Founded by former club promoter James Browning, Balamii was born out of the flashing lights of clubland. Browning describes Adeyemi as one of his “heroes”. It shows: the Balamii studio, just off Peckham’s Rye Lane, has all the makeshift charm of the station that started it all, even borrowing from NTS’ original financial model (now long gone and replaced by well-considered brand partnerships). If Balamii echoes NTS’ origins, Radar Radio represents a slicker side to internet radio. Radar is housed in an impressive looking four-storey building in Clerkenwell.
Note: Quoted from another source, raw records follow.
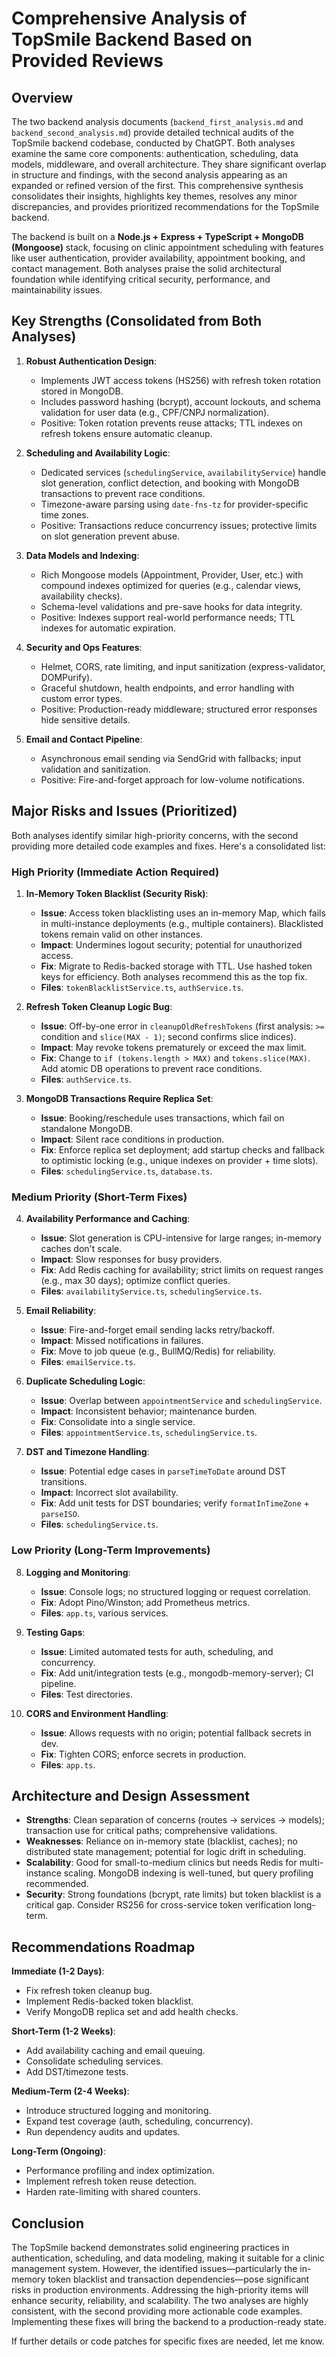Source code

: # Comprehensive Analysis of TopSmile Backend Based on Provided Reviews

## Overview

The two backend analysis documents (`backend_first_analysis.md` and `backend_second_analysis.md`) provide detailed technical audits of the TopSmile backend codebase, conducted by ChatGPT. Both analyses examine the same core components: authentication, scheduling, data models, middleware, and overall architecture. They share significant overlap in structure and findings, with the second analysis appearing as an expanded or refined version of the first. This comprehensive synthesis consolidates their insights, highlights key themes, resolves any minor discrepancies, and provides prioritized recommendations for the TopSmile backend.

The backend is built on a **Node.js + Express + TypeScript + MongoDB (Mongoose)** stack, focusing on clinic appointment scheduling with features like user authentication, provider availability, appointment booking, and contact management. Both analyses praise the solid architectural foundation while identifying critical security, performance, and maintainability issues.

## Key Strengths (Consolidated from Both Analyses)

1. **Robust Authentication Design**:
   - Implements JWT access tokens (HS256) with refresh token rotation stored in MongoDB.
   - Includes password hashing (bcrypt), account lockouts, and schema validation for user data (e.g., CPF/CNPJ normalization).
   - Positive: Token rotation prevents reuse attacks; TTL indexes on refresh tokens ensure automatic cleanup.

2. **Scheduling and Availability Logic**:
   - Dedicated services (`schedulingService`, `availabilityService`) handle slot generation, conflict detection, and booking with MongoDB transactions to prevent race conditions.
   - Timezone-aware parsing using `date-fns-tz` for provider-specific time zones.
   - Positive: Transactions reduce concurrency issues; protective limits on slot generation prevent abuse.

3. **Data Models and Indexing**:
   - Rich Mongoose models (Appointment, Provider, User, etc.) with compound indexes optimized for queries (e.g., calendar views, availability checks).
   - Schema-level validations and pre-save hooks for data integrity.
   - Positive: Indexes support real-world performance needs; TTL indexes for automatic expiration.

4. **Security and Ops Features**:
   - Helmet, CORS, rate limiting, and input sanitization (express-validator, DOMPurify).
   - Graceful shutdown, health endpoints, and error handling with custom error types.
   - Positive: Production-ready middleware; structured error responses hide sensitive details.

5. **Email and Contact Pipeline**:
   - Asynchronous email sending via SendGrid with fallbacks; input validation and sanitization.
   - Positive: Fire-and-forget approach for low-volume notifications.

## Major Risks and Issues (Prioritized)

Both analyses identify similar high-priority concerns, with the second providing more detailed code examples and fixes. Here's a consolidated list:

### High Priority (Immediate Action Required)

1. **In-Memory Token Blacklist (Security Risk)**:
   - **Issue**: Access token blacklisting uses an in-memory Map, which fails in multi-instance deployments (e.g., multiple containers). Blacklisted tokens remain valid on other instances.
   - **Impact**: Undermines logout security; potential for unauthorized access.
   - **Fix**: Migrate to Redis-backed storage with TTL. Use hashed token keys for efficiency. Both analyses recommend this as the top fix.
   - **Files**: `tokenBlacklistService.ts`, `authService.ts`.

2. **Refresh Token Cleanup Logic Bug**:
   - **Issue**: Off-by-one error in `cleanupOldRefreshTokens` (first analysis: `>=` condition and `slice(MAX - 1)`; second confirms slice indices).
   - **Impact**: May revoke tokens prematurely or exceed the max limit.
   - **Fix**: Change to `if (tokens.length > MAX)` and `tokens.slice(MAX)`. Add atomic DB operations to prevent race conditions.
   - **Files**: `authService.ts`.

3. **MongoDB Transactions Require Replica Set**:
   - **Issue**: Booking/reschedule uses transactions, which fail on standalone MongoDB.
   - **Impact**: Silent race conditions in production.
   - **Fix**: Enforce replica set deployment; add startup checks and fallback to optimistic locking (e.g., unique indexes on provider + time slots).
   - **Files**: `schedulingService.ts`, `database.ts`.

### Medium Priority (Short-Term Fixes)

4. **Availability Performance and Caching**:
   - **Issue**: Slot generation is CPU-intensive for large ranges; in-memory caches don't scale.
   - **Impact**: Slow responses for busy providers.
   - **Fix**: Add Redis caching for availability; strict limits on request ranges (e.g., max 30 days); optimize conflict queries.
   - **Files**: `availabilityService.ts`, `schedulingService.ts`.

5. **Email Reliability**:
   - **Issue**: Fire-and-forget email sending lacks retry/backoff.
   - **Impact**: Missed notifications in failures.
   - **Fix**: Move to job queue (e.g., BullMQ/Redis) for reliability.
   - **Files**: `emailService.ts`.

6. **Duplicate Scheduling Logic**:
   - **Issue**: Overlap between `appointmentService` and `schedulingService`.
   - **Impact**: Inconsistent behavior; maintenance burden.
   - **Fix**: Consolidate into a single service.
   - **Files**: `appointmentService.ts`, `schedulingService.ts`.

7. **DST and Timezone Handling**:
   - **Issue**: Potential edge cases in `parseTimeToDate` around DST transitions.
   - **Impact**: Incorrect slot availability.
   - **Fix**: Add unit tests for DST boundaries; verify `formatInTimeZone` + `parseISO`.
   - **Files**: `schedulingService.ts`.

### Low Priority (Long-Term Improvements)

8. **Logging and Monitoring**:
   - **Issue**: Console logs; no structured logging or request correlation.
   - **Fix**: Adopt Pino/Winston; add Prometheus metrics.
   - **Files**: `app.ts`, various services.

9. **Testing Gaps**:
   - **Issue**: Limited automated tests for auth, scheduling, and concurrency.
   - **Fix**: Add unit/integration tests (e.g., mongodb-memory-server); CI pipeline.
   - **Files**: Test directories.

10. **CORS and Environment Handling**:
    - **Issue**: Allows requests with no origin; potential fallback secrets in dev.
    - **Fix**: Tighten CORS; enforce secrets in production.
    - **Files**: `app.ts`.

## Architecture and Design Assessment

- **Strengths**: Clean separation of concerns (routes → services → models); transaction use for critical paths; comprehensive validations.
- **Weaknesses**: Reliance on in-memory state (blacklist, caches); no distributed state management; potential for logic drift in scheduling.
- **Scalability**: Good for small-to-medium clinics but needs Redis for multi-instance scaling. MongoDB indexing is well-tuned, but query profiling recommended.
- **Security**: Strong foundations (bcrypt, rate limits) but token blacklist is a critical gap. Consider RS256 for cross-service token verification long-term.

## Recommendations Roadmap

**Immediate (1-2 Days)**:
- Fix refresh token cleanup bug.
- Implement Redis-backed token blacklist.
- Verify MongoDB replica set and add health checks.

**Short-Term (1-2 Weeks)**:
- Add availability caching and email queuing.
- Consolidate scheduling services.
- Add DST/timezone tests.

**Medium-Term (2-4 Weeks)**:
- Introduce structured logging and monitoring.
- Expand test coverage (auth, scheduling, concurrency).
- Run dependency audits and updates.

**Long-Term (Ongoing)**:
- Performance profiling and index optimization.
- Implement refresh token reuse detection.
- Harden rate-limiting with shared counters.

## Conclusion

The TopSmile backend demonstrates solid engineering practices in authentication, scheduling, and data modeling, making it suitable for a clinic management system. However, the identified issues—particularly the in-memory token blacklist and transaction dependencies—pose significant risks in production environments. Addressing the high-priority items will enhance security, reliability, and scalability. The two analyses are highly consistent, with the second providing more actionable code examples. Implementing these fixes will bring the backend to a production-ready state.

If further details or code patches for specific fixes are needed, let me know.
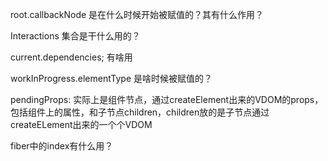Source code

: root.callbackNode 是在什么时候开始被赋值的？其有什么作用？

Interactions 集合是干什么用的？

current.dependencies; 有啥用

workInProgress.elementType 是啥时候被赋值的？

pendingProps: 实际上是组件节点，通过createElement出来的VDOM的props，包括组件上的属性，和子节点children，children放的是子节点通过createELement出来的一个个VDOM

fiber中的index有什么用？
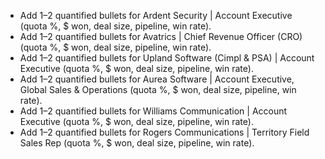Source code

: - Add 1–2 quantified bullets for Ardent Security | Account Executive (quota %, $ won, deal size, pipeline, win rate).
- Add 1–2 quantified bullets for Avatrics | Chief Revenue Officer (CRO) (quota %, $ won, deal size, pipeline, win rate).
- Add 1–2 quantified bullets for Upland Software (Cimpl & PSA) | Account Executive (quota %, $ won, deal size, pipeline, win rate).
- Add 1–2 quantified bullets for Aurea Software | Account Executive, Global Sales & Operations (quota %, $ won, deal size, pipeline, win rate).
- Add 1–2 quantified bullets for Williams Communication | Account Executive (quota %, $ won, deal size, pipeline, win rate).
- Add 1–2 quantified bullets for Rogers Communications | Territory Field Sales Rep (quota %, $ won, deal size, pipeline, win rate).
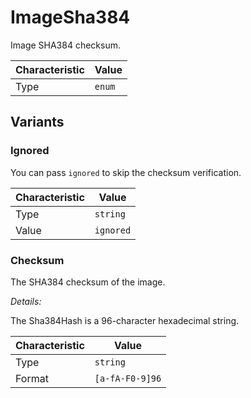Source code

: <!-- THIS FILE IS AUTOMATICALLY GENERATED BY DOCBUILDER, DO NOT EDIT MANUALLY! -->

# ImageSha384

Image SHA384 checksum.

| Characteristic | Value  |
| -------------- | ------ |
| Type           | `enum` |

## Variants

### Ignored

You can pass `ignored` to skip the checksum verification.

| Characteristic | Value     |
| -------------- | --------- |
| Type           | `string`  |
| Value          | `ignored` |

### Checksum

The SHA384 checksum of the image.

*Details:*

The Sha384Hash is a 96-character hexadecimal string.

| Characteristic | Value           |
| -------------- | --------------- |
| Type           | `string`        |
| Format         | `[a-fA-F0-9]96` |


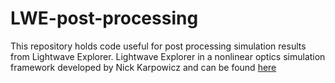 # LWE-post-processing
This repository holds code useful for post processing simulation results from Lightwave Explorer. Lightwave Explorer in a nonlinear optics simulation framework developed by Nick Karpowicz and can be found [here](https://github.com/NickKarpowicz/LightwaveExplorer/tree/master)
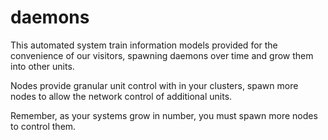 # daemons
This automated system train information models provided for the convenience of our visitors, spawning daemons over time and grow them into other units.

Nodes provide granular unit control with in your clusters, spawn more nodes to allow the network control of additional units.

Remember, as your systems grow in number, you must spawn more nodes to control them.

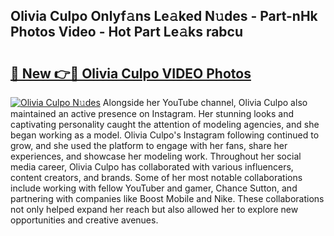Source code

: ## Olivia Culpo Onlyf𝚊ns Le𝚊ked N𝚞des - Part-nHk Photos Video - Hot Part Le𝚊ks rabcu

# <h2><a href="http://ab51454.deff.icu/?id=Olivia+Culpo">🔗 New 👉🔴 Olivia Culpo VIDEO Photos</a></h2>

[![Olivia Culpo N𝚞des](https://i.imgur.com/rIISA9y.gif)](http://ab51454.deff.icu/?id=Olivia+Culpo)
Alongside her YouTube channel, Olivia Culpo also maintained an active presence on Instagram. Her stunning looks and captivating personality caught the attention of modeling agencies, and she began working as a model. Olivia Culpo's Instagram following continued to grow, and she used the platform to engage with her fans, share her experiences, and showcase her modeling work. Throughout her social media career, Olivia Culpo has collaborated with various influencers, content creators, and brands. Some of her most notable collaborations include working with fellow YouTuber and gamer, Chance Sutton, and partnering with companies like Boost Mobile and Nike. These collaborations not only helped expand her reach but also allowed her to explore new opportunities and creative avenues.
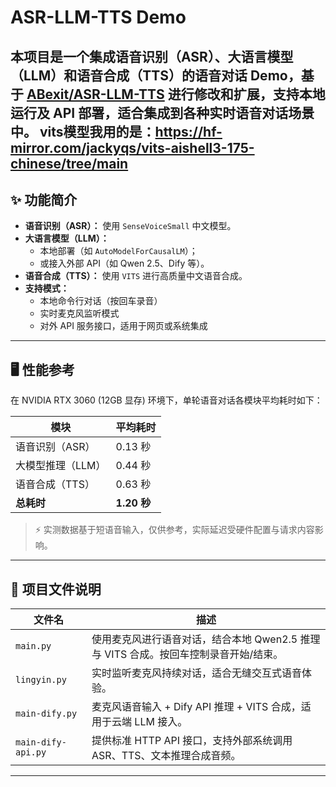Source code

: # ASR-LLM-TTS Demo

本项目是一个集成语音识别（ASR）、大语言模型（LLM）和语音合成（TTS）的语音对话 Demo，基于 [ABexit/ASR-LLM-TTS](https://github.com/ABexit/ASR-LLM-TTS) 进行修改和扩展，支持本地运行及 API 部署，适合集成到各种实时语音对话场景中。
vits模型我用的是：https://hf-mirror.com/jackyqs/vits-aishell3-175-chinese/tree/main
---

## ✨ 功能简介

- **语音识别（ASR）：** 使用 `SenseVoiceSmall` 中文模型。
- **大语言模型（LLM）：**
  - 本地部署（如 `AutoModelForCausalLM`）；
  - 或接入外部 API（如 Qwen 2.5、Dify 等）。
- **语音合成（TTS）：** 使用 `VITS` 进行高质量中文语音合成。
- **支持模式：**
  - 本地命令行对话（按回车录音）
  - 实时麦克风监听模式
  - 对外 API 服务接口，适用于网页或系统集成

---

## 🖥️ 性能参考

在 NVIDIA RTX 3060 (12GB 显存) 环境下，单轮语音对话各模块平均耗时如下：

| 模块             | 平均耗时  |
|------------------|-----------|
| 语音识别（ASR）   | 0.13 秒   |
| 大模型推理（LLM） | 0.44 秒   |
| 语音合成（TTS）   | 0.63 秒   |
| **总耗时**         | **1.20 秒** |

> ⚡ 实测数据基于短语音输入，仅供参考，实际延迟受硬件配置与请求内容影响。

---

## 📁 项目文件说明

| 文件名               | 描述                                                                 |
|----------------------|----------------------------------------------------------------------|
| `main.py`            | 使用麦克风进行语音对话，结合本地 Qwen2.5 推理与 VITS 合成。按回车控制录音开始/结束。 |
| `lingyin.py`         | 实时监听麦克风持续对话，适合无缝交互式语音体验。                         |
| `main-dify.py`       | 麦克风语音输入 + Dify API 推理 + VITS 合成，适用于云端 LLM 接入。         |
| `main-dify-api.py`   | 提供标准 HTTP API 接口，支持外部系统调用 ASR、TTS、文本推理合成音频。        |

---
Money is of no concern to the station’s 25-year-old founder Ollie Ashley, and as a result he is able to borrow much of NTS’ experimental mentality without having to consider the financial consequences. “If I was a businessman we would be a purely EDM station because that’s where the numbers are,” Ashley tells me. “But I wanted to do this for the music I love and that’s what I’m passionate about. I think as we progress, we can work out more ways to bring more money to the station, but that’s not the focus at the moment.” Radar, Ashley feels, is “almost like an experiment”, but the professionalism of both the station’s studio and website echoes a general movement from internet radio’s pirate style DIY roots into something more commercially-minded.
For NTS, that sense of unrestrained financial freedom is still a long way off, but somehow, it doesn’t really matter. So long as listeners continue to find their way through the mists of the digital ether and lock into Do!! You!!! Breakfast with Charlie Bones, there will always be NTS.